INSTRUCTIONS TO FOLLOW: The expected output is the line bearing "AJAX requests initiating" followed by all remaining lines of the records, each restated word for word.
———
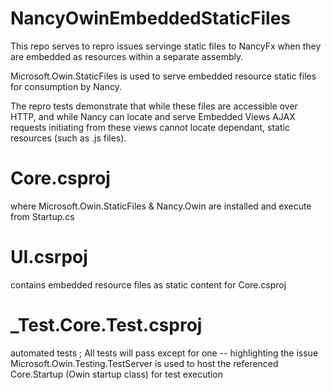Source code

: NancyOwinEmbeddedStaticFiles
============================

This repo serves to repro issues servinge static files to NancyFx when they are embedded as resources within a separate assembly.

Microsoft.Owin.StaticFiles is used to serve embedded resource static files for consumption by Nancy.

The repro tests demonstrate that while these files are accessible over HTTP, and while Nancy can locate and serve Embedded Views 
AJAX requests initiating from these views cannot locate dependant, static resources (such as .js files).

Core.csproj
===========
where Microsoft.Owin.StaticFiles & Nancy.Owin are installed and execute from Startup.cs

UI.csrpoj
===========
contains embedded resource files as static content for Core.csproj

_Test.Core.Test.csproj
===========
automated tests ; All tests will pass except for one -- highlighting the issue
Microsoft.Owin.Testing.TestServer is used to host the referenced Core.Startup (Owin startup class) for test execution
———
RESPONSE:
AJAX requests initiating from these views cannot locate dependant, static resources (such as .js files).

Core.csproj
===========
where Microsoft.Owin.StaticFiles & Nancy.Owin are installed and execute from Startup.cs

UI.csrpoj
===========
contains embedded resource files as static content for Core.csproj

_Test.Core.Test.csproj
===========
automated tests ; All tests will pass except for one -- highlighting the issue
Microsoft.Owin.Testing.TestServer is used to host the referenced Core.Startup (Owin startup class) for test execution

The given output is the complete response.